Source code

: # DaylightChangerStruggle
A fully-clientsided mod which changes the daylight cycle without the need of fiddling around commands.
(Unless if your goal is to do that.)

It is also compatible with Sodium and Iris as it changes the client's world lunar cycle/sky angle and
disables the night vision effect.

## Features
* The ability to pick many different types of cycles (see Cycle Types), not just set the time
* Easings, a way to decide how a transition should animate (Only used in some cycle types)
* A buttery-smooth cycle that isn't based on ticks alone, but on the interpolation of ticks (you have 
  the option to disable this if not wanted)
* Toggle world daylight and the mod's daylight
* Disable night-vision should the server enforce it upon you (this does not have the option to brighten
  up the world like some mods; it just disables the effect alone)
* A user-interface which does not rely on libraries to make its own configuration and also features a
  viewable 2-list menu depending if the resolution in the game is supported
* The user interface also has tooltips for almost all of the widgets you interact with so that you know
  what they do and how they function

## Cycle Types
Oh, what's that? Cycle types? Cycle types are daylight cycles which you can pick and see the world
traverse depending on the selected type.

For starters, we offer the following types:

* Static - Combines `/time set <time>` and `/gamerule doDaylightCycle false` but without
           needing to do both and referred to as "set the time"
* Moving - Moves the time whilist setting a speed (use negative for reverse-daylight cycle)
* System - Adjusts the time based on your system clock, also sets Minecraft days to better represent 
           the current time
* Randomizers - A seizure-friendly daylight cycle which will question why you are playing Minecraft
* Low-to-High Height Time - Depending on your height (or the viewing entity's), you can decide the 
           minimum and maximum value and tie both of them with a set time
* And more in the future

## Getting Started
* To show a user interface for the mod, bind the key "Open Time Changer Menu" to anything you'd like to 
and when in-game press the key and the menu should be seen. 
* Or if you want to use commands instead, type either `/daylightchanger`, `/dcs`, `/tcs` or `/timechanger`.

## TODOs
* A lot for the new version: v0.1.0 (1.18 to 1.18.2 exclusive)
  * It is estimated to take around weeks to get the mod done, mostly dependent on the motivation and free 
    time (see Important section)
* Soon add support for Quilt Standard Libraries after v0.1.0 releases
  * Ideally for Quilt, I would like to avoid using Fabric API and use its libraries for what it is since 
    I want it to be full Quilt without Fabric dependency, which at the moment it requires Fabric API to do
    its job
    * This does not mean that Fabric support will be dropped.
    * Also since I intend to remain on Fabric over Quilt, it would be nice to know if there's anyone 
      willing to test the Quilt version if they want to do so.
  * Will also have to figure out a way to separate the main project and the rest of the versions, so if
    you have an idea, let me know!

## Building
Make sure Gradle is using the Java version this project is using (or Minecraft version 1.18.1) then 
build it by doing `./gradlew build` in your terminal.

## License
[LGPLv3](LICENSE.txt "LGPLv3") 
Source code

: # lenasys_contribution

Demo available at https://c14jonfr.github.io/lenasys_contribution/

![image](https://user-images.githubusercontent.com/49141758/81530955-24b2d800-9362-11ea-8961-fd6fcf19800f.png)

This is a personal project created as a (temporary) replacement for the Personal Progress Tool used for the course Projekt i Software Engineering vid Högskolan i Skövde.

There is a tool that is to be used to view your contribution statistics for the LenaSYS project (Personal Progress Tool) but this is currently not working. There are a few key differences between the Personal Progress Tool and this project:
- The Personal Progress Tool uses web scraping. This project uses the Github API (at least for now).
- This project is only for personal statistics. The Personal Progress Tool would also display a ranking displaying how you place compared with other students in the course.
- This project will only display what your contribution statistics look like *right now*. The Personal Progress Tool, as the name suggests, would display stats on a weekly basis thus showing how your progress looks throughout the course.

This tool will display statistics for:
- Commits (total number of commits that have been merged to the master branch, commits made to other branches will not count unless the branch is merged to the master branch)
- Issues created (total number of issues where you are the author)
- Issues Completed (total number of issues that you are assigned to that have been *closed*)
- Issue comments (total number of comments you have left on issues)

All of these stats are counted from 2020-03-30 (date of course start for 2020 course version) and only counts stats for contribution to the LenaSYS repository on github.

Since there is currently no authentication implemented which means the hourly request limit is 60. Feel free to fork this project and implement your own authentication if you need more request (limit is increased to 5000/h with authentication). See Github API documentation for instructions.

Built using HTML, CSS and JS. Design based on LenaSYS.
§
| What is being asked |
From the records above, copy only the lines starting with the line that holds "in the future" and going on through the line that holds "versions, so if", exactly as written.

| Response area |
* And more in the future

## Getting Started
* To show a user interface for the mod, bind the key "Open Time Changer Menu" to anything you'd like to 
and when in-game press the key and the menu should be seen. 
* Or if you want to use commands instead, type either `/daylightchanger`, `/dcs`, `/tcs` or `/timechanger`.

## TODOs
* A lot for the new version: v0.1.0 (1.18 to 1.18.2 exclusive)
  * It is estimated to take around weeks to get the mod done, mostly dependent on the motivation and free 
    time (see Important section)
* Soon add support for Quilt Standard Libraries after v0.1.0 releases
  * Ideally for Quilt, I would like to avoid using Fabric API and use its libraries for what it is since 
    I want it to be full Quilt without Fabric dependency, which at the moment it requires Fabric API to do
    its job
    * This does not mean that Fabric support will be dropped.
    * Also since I intend to remain on Fabric over Quilt, it would be nice to know if there's anyone 
      willing to test the Quilt version if they want to do so.
  * Will also have to figure out a way to separate the main project and the rest of the versions, so if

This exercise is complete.